Quand la nuit fut tout à fait tombée, Pierre se disposa à partir pour Blois avec Amaury, qui s’y rendait aussi. Il n’avait pas voulu troubler l’entretien philosophique du souper par la préoccupation de ses propres affaires ; mais il lui tardait de se trouver seul avec son ami. Le Vaudois les supplia tous deux de passer la nuit sous son toit ; mais ils alléguèrent que tous leurs moments étaient comptés. Le Corinthien promit que, s’il s’arrêtait à Blois, comme il en avait le dessein, il reviendrait souvent vider une bouteille de bière sous le Berceau de la Sagesse ; et Pierre, qui songeait à reprendre le plus tôt possible le chemin de son village, s’engagea à s’arrêter quelques instants au retour pour serrer, au passage, la main du vieux charpentier. L’orage avait inondé, en plusieurs endroits, l’oseraie où serpente le chemin. L’invalide leur en enseigna un plus sûr, et les guida lui-même pendant un quart de lieue, marchant devant eux avec une agilité et une adresse remarquables. Quand il les eut mis sur la route, il leur souhaita le bonsoir et la bonne chance.

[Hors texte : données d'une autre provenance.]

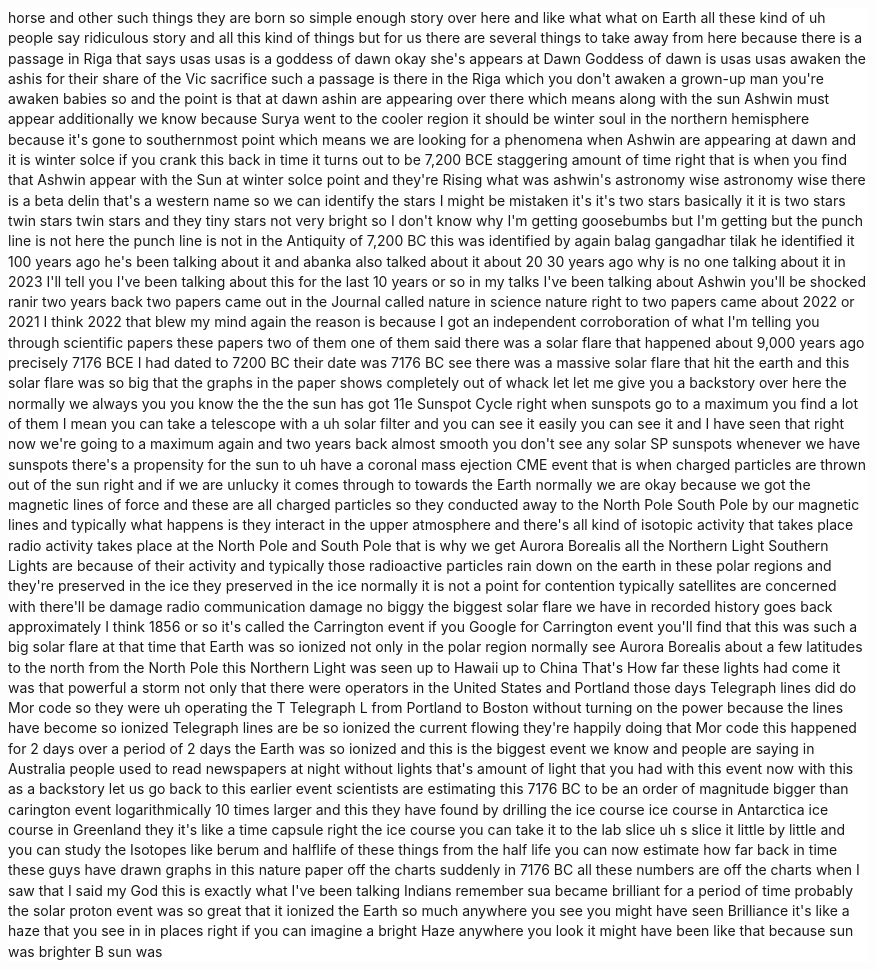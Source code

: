 horse and other such things they are born so simple enough story over here and like what what on Earth all these kind of uh people say ridiculous story and all this kind of things but for us there are several things to take away from here because there is a passage in Riga that says usas usas is a goddess of dawn okay she's appears at Dawn Goddess of dawn is usas usas awaken the ashis for their share of the Vic sacrifice such a passage is there in the Riga which you don't awaken a grown-up man you're awaken babies so and the point is that at dawn ashin are appearing over there which means along with the sun Ashwin must appear additionally we know because Surya went to the cooler region it should be winter soul in the northern hemisphere because it's gone to southernmost point which means we are looking for a phenomena when Ashwin are appearing at dawn and it is winter solce if you crank this back in time it turns out to be 7,200 BCE staggering amount of time right that is when you find that Ashwin appear with the Sun at winter solce point and they're Rising what was ashwin's astronomy wise astronomy wise there is a beta delin that's a western name so we can identify the stars I might be mistaken it's it's two stars basically it it is two stars twin stars twin stars and they tiny stars not very bright so I don't know why I'm getting goosebumbs but I'm getting but the punch line is not here the punch line is not in the Antiquity of 7,200 BC this was identified by again balag gangadhar tilak he identified it 100 years ago he's been talking about it and abanka also talked about it about 20 30 years ago why is no one talking about it in 2023 I'll tell you I've been talking about this for the last 10 years or so in my talks I've been talking about Ashwin you'll be shocked ranir two years back two papers came out in the Journal called nature in science nature right to two papers came about 2022 or 2021 I think 2022 that blew my mind again the reason is because I got an independent corroboration of what I'm telling you through scientific papers these papers two of them one of them said there was a solar flare that happened about 9,000 years ago precisely 7176 BCE I had dated to 7200 BC their date was 7176 BC see there was a massive solar flare that hit the earth and this solar flare was so big that the graphs in the paper shows completely out of whack let let me give you a backstory over here the normally we always you you know the the the sun has got 11e Sunspot Cycle right when sunspots go to a maximum you find a lot of them I mean you can take a telescope with a uh solar filter and you can see it easily you can see it and I have seen that right now we're going to a maximum again and two years back almost smooth you don't see any solar SP sunspots whenever we have sunspots there's a propensity for the sun to uh have a coronal mass ejection CME event that is when charged particles are thrown out of the sun right and if we are unlucky it comes through to towards the Earth normally we are okay because we got the magnetic lines of force and these are all charged particles so they conducted away to the North Pole South Pole by our magnetic lines and typically what happens is they interact in the upper atmosphere and there's all kind of isotopic activity that takes place radio activity takes place at the North Pole and South Pole that is why we get Aurora Borealis all the Northern Light Southern Lights are because of their activity and typically those radioactive particles rain down on the earth in these polar regions and they're preserved in the ice they preserved in the ice normally it is not a point for contention typically satellites are concerned with there'll be damage radio communication damage no biggy the biggest solar flare we have in recorded history goes back approximately I think 1856 or so it's called the Carrington event if you Google for Carrington event you'll find that this was such a big solar flare at that time that Earth was so ionized not only in the polar region normally see Aurora Borealis about a few latitudes to the north from the North Pole this Northern Light was seen up to Hawaii up to China That's How far these lights had come it was that powerful a storm not only that there were operators in the United States and Portland those days Telegraph lines did do Mor code so they were uh operating the T Telegraph L from Portland to Boston without turning on the power because the lines have become so ionized Telegraph lines are be so ionized the current flowing they're happily doing that Mor code this happened for 2 days over a period of 2 days the Earth was so ionized and this is the biggest event we know and people are saying in Australia people used to read newspapers at night without lights that's amount of light that you had with this event now with this as a backstory let us go back to this earlier event scientists are estimating this 7176 BC to be an order of magnitude bigger than carington event logarithmically 10 times larger and this they have found by drilling the ice course ice course in Antarctica ice course in Greenland they it's like a time capsule right the ice course you can take it to the lab slice uh s slice it little by little and you can study the Isotopes like berum and halflife of these things from the half life you can now estimate how far back in time these guys have drawn graphs in this nature paper off the charts suddenly in 7176 BC all these numbers are off the charts when I saw that I said my God this is exactly what I've been talking Indians remember sua became brilliant for a period of time probably the solar proton event was so great that it ionized the Earth so much anywhere you see you might have seen Brilliance it's like a haze that you see in in places right if you can imagine a bright Haze anywhere you look it might have been like that because sun was brighter B sun was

— Allons, leur dit-il, je vous reverrai bientôt ; car, certes, vous allez tous deux rester à Blois. J’irai vous y voir, si vous ne venez pas chez moi. Je ne vais pas souvent à la ville, mais il y a des occasions… et celle qui se prépare…

— Quelle occasion ? demanda l’Ami-du-trait.

— C’est bon, c’est bon, repartit Vaudois. Vous avez raison de ne pas parler de cela. Je ne suis pas de votre métier, et je suis censé ne rien savoir. J’estime la discrétion, et ne veux point la confondre avec la méfiance en ce qui me concerne ; quoique, après tout, quand on est du même Devoir, ou pourrait bien se confier certaines choses… N’importe ! l’affaire est encore secrète, et vous ferez bien de n’en pas causer avant qu’elle éclate. Au revoir donc, et le grand Salomon soit avec vous ! La lune est levée ; prenez à droite, et puis à gauche, et puis tout droit jusqu’à la chaussée.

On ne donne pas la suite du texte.